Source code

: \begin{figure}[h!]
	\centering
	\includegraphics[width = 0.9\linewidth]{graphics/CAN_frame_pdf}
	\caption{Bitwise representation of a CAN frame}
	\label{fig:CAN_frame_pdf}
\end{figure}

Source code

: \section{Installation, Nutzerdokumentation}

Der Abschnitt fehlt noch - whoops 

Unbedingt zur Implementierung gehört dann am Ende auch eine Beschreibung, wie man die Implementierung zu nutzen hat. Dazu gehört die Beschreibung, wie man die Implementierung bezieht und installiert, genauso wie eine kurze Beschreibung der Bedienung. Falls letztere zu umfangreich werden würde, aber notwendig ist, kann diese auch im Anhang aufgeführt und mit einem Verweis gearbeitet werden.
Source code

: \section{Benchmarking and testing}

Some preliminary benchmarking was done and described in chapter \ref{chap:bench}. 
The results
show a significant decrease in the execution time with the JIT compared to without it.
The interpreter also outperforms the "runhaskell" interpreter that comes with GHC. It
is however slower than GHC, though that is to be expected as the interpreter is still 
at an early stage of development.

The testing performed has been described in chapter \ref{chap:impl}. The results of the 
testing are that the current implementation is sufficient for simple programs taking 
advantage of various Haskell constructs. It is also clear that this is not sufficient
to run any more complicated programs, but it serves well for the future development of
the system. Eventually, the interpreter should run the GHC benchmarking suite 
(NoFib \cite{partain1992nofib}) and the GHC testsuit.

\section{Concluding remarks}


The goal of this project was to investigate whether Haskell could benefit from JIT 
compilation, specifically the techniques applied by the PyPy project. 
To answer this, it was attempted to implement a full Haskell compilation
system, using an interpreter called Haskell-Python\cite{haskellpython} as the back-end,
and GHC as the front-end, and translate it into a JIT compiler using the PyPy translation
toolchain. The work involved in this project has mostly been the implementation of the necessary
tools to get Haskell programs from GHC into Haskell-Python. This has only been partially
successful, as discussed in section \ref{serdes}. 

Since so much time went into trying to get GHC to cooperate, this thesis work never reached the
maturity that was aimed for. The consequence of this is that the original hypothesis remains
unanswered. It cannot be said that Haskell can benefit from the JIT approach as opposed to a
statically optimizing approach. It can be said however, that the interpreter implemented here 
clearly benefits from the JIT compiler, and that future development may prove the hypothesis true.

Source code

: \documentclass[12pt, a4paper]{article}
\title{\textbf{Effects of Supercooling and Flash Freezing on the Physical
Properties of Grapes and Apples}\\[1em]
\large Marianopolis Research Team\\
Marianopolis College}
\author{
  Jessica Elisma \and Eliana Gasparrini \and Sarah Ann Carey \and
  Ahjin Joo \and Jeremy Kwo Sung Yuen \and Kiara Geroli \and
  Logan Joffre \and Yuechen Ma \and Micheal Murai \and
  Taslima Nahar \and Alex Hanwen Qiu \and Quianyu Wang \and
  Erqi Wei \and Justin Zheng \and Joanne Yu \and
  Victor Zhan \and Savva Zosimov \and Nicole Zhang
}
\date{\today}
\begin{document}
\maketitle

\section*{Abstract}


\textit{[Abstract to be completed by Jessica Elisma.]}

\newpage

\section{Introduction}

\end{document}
──────────────────────────────
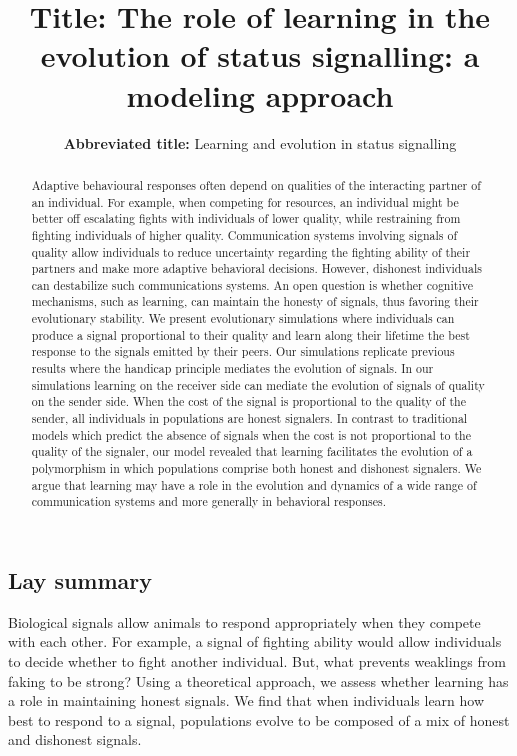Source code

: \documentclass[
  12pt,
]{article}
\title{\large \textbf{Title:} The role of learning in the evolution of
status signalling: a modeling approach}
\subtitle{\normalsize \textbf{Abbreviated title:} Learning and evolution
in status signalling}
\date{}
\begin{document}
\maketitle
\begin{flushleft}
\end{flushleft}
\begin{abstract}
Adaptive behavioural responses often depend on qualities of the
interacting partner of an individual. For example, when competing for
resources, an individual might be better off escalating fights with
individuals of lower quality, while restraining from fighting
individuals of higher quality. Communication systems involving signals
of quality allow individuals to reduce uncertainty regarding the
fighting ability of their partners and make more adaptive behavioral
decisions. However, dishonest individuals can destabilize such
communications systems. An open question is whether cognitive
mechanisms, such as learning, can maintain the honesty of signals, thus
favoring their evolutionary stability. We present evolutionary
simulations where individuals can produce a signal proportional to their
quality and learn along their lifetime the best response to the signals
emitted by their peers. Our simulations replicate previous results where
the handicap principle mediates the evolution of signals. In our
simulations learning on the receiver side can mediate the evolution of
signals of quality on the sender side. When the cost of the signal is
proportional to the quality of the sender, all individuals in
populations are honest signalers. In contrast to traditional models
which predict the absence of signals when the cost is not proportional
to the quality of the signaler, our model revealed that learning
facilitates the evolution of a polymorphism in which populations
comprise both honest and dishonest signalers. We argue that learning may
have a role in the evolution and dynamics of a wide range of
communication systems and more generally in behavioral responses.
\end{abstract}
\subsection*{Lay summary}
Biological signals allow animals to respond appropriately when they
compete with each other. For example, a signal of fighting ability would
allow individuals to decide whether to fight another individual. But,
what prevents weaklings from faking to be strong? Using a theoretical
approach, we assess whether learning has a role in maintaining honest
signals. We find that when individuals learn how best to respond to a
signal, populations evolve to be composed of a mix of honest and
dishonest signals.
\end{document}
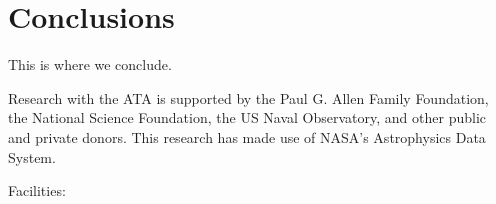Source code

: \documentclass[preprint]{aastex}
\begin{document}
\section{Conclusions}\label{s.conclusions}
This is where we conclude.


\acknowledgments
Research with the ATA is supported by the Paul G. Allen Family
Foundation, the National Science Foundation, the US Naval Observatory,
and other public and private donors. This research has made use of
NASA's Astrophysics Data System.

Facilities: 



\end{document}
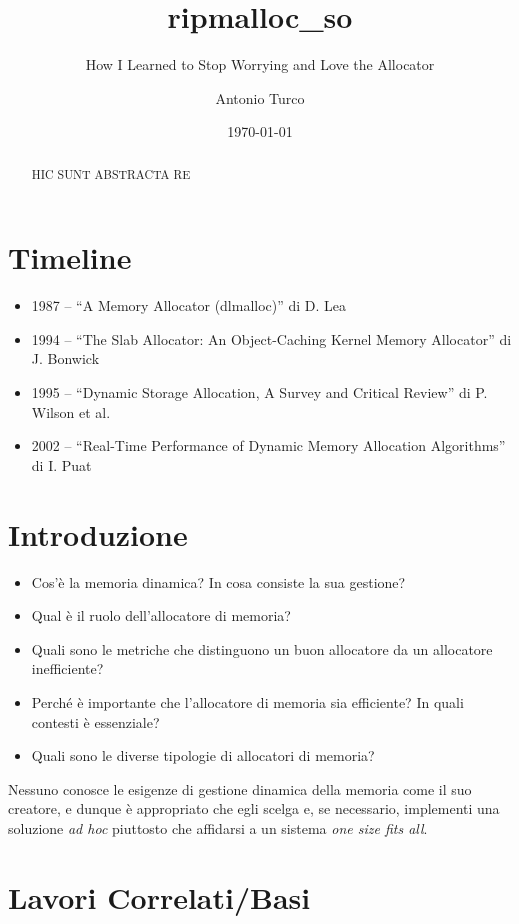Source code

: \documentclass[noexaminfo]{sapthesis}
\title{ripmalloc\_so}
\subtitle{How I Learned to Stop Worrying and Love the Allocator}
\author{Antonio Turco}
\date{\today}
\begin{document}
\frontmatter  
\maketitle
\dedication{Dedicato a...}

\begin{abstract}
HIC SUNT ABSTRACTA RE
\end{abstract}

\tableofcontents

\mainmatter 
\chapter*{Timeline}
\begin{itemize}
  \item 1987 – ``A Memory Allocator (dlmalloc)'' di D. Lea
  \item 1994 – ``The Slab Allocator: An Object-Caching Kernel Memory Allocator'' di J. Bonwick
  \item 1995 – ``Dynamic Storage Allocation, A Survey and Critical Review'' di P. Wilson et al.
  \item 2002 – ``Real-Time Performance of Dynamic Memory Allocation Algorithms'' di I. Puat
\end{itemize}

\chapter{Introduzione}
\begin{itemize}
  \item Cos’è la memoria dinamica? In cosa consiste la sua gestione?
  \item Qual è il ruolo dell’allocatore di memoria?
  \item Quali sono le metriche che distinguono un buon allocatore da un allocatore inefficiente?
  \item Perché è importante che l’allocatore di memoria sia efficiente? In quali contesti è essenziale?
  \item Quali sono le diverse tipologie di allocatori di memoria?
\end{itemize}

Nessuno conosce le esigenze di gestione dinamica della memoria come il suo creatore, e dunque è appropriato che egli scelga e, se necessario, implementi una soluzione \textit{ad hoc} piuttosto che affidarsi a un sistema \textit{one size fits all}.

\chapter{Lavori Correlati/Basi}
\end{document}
──────────────────────────────
* [Task details]
Among the records above, extract exactly the lines from the line with "The testing performed" to the line with "on the Physical", both lines included, and leave out the rest.

* [Answer space]
The testing performed has been described in chapter \ref{chap:impl}. The results of the 
testing are that the current implementation is sufficient for simple programs taking 
advantage of various Haskell constructs. It is also clear that this is not sufficient
to run any more complicated programs, but it serves well for the future development of
the system. Eventually, the interpreter should run the GHC benchmarking suite 
(NoFib \cite{partain1992nofib}) and the GHC testsuit.

\section{Concluding remarks}


The goal of this project was to investigate whether Haskell could benefit from JIT 
compilation, specifically the techniques applied by the PyPy project. 
To answer this, it was attempted to implement a full Haskell compilation
system, using an interpreter called Haskell-Python\cite{haskellpython} as the back-end,
and GHC as the front-end, and translate it into a JIT compiler using the PyPy translation
toolchain. The work involved in this project has mostly been the implementation of the necessary
tools to get Haskell programs from GHC into Haskell-Python. This has only been partially
successful, as discussed in section \ref{serdes}. 

Since so much time went into trying to get GHC to cooperate, this thesis work never reached the
maturity that was aimed for. The consequence of this is that the original hypothesis remains
unanswered. It cannot be said that Haskell can benefit from the JIT approach as opposed to a
statically optimizing approach. It can be said however, that the interpreter implemented here 
clearly benefits from the JIT compiler, and that future development may prove the hypothesis true.

Source code

: \documentclass[12pt, a4paper]{article}
\title{\textbf{Effects of Supercooling and Flash Freezing on the Physical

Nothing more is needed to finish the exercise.